Octobre et ses premières pluies indiquent qu’il est temps de prendre ses quartiers d’hiver. Direction Marseille, la seule ville capable de me réconcilier avec l’automne. Ici plus qu’ailleurs, quand on a une idée, il faut la mener à terme. Prenez la corniche mais prenez là jusqu’au bout. Car à la fin de cette route se trouve la calanque de Callelongue, la partie la plus grecque de la citée phocéenne. Niché au fond d’un cirque calcaire sauvage, le petit port avec ses maisons bancales et surtout le restaurant La Grotte dont la décoration grand siècle offre un peu de ce mauvais gout qu’on apprécie tant à Marseille. Le site est magnifique , la terrasse rêvée et la cuisine de grande qualité. Choisissez un poisson du jour, il sera le meilleur prétexte à ouvrir la carte des vins. Installé ici, ce n’est pas le moment de flancher, ni d’hésiter. Ne laissez pas vos amis entamer de ces discussions stériles : on prend un rosé ou un rouge, une bouteille ou un pichet ? Vous n’avez pas fait un millier de kilomètres pour ergoter sur la qualité du vin. Ce sera un château Simone blanc ! Vous ne pouvez pas vous tromper c’est le flacon le plus cher de la carte.

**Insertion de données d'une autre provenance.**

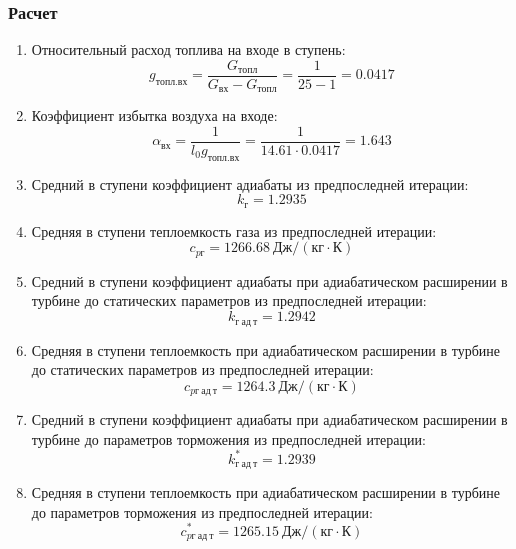 \documentclass[a4paper,10pt]{article}
\begin{document}
    \subsubsection{Расчет}

    
    \begin{enumerate}

        \item Относительный расход топлива на входе в ступень:
        \[
            g_{топл.вх} = \frac{ G_{топл} }{ G_{вх} - G_{топл} } =
                \frac{ 1 }{ 25 - 1 } =
            0.0417
        \]

        \item Коэффициент избытка воздуха на входе:
        \[
            \alpha_{вх} = \frac{ 1 }{ l_0 g_{топл.вх} } =
                \frac{ 1 }{ 14.61 \cdot 0.0417 } =
            1.643
        \]

        \item Средний в ступени коэффициент адиабаты из предпоследней итерации:
        \[
            k_г = 1.2935
        \]

        \item Средняя в ступени теплоемкость газа из предпоследней итерации:
        \[
            c_{pг} = 1266.68 \ Дж/(кг \cdot К)
        \]

        \item Средний в ступени коэффициент адиабаты при адиабатическом расширении в турбине до статических параметров из предпоследней итерации:
        \[
            k_{г\ ад\ т} = 1.2942
        \]

        \item Средняя в ступени теплоемкость при адиабатическом расширении в турбине до статических параметров из предпоследней итерации:
        \[
            c_{pг\ ад\ т} = 1264.3 \ Дж/(кг \cdot К)
        \]

        \item Средний в ступени коэффициент адиабаты при адиабатическом расширении в турбине до параметров торможения из предпоследней итерации:
        \[
            k_{г\ ад\ т}^* = 1.2939
        \]

        \item Средняя в ступени теплоемкость при адиабатическом расширении в турбине до параметров торможения из предпоследней итерации:
        \[
            c_{pг\ ад\ т}^* = 1265.15 \ Дж/(кг \cdot К)
        \]

        
        


\end{enumerate}
\end{document}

Mais aussitôt, château Simone effacera tous les mauvais souvenirs de vins de Provence. Un soir pour oublier des décennies de vacances dans le Sud, cela n’a pas de prix. Seul, ou presque, domaine de la microscopique appellation Palette, le château Simone domine dans les trois couleurs. Même si le blanc, majoritairement vinifié à partir du cépage Clairette, est le seul vin capable d’entrer dans la cour des grands blancs de notre pays.
Son nez développe des notes florales qui répondent agréablement à sa belle robe dorée. Mais c’est la bouche qui donne toute la mesure. Franche, développant ce beau gras si fragile qu’il faut toute la rigueur de l’élevage du vin pour ne pas perdre l’équilibre. Pensez un instant à Paris, puis regardez autour de vous. Cela ne fera que décupler votre bonheur.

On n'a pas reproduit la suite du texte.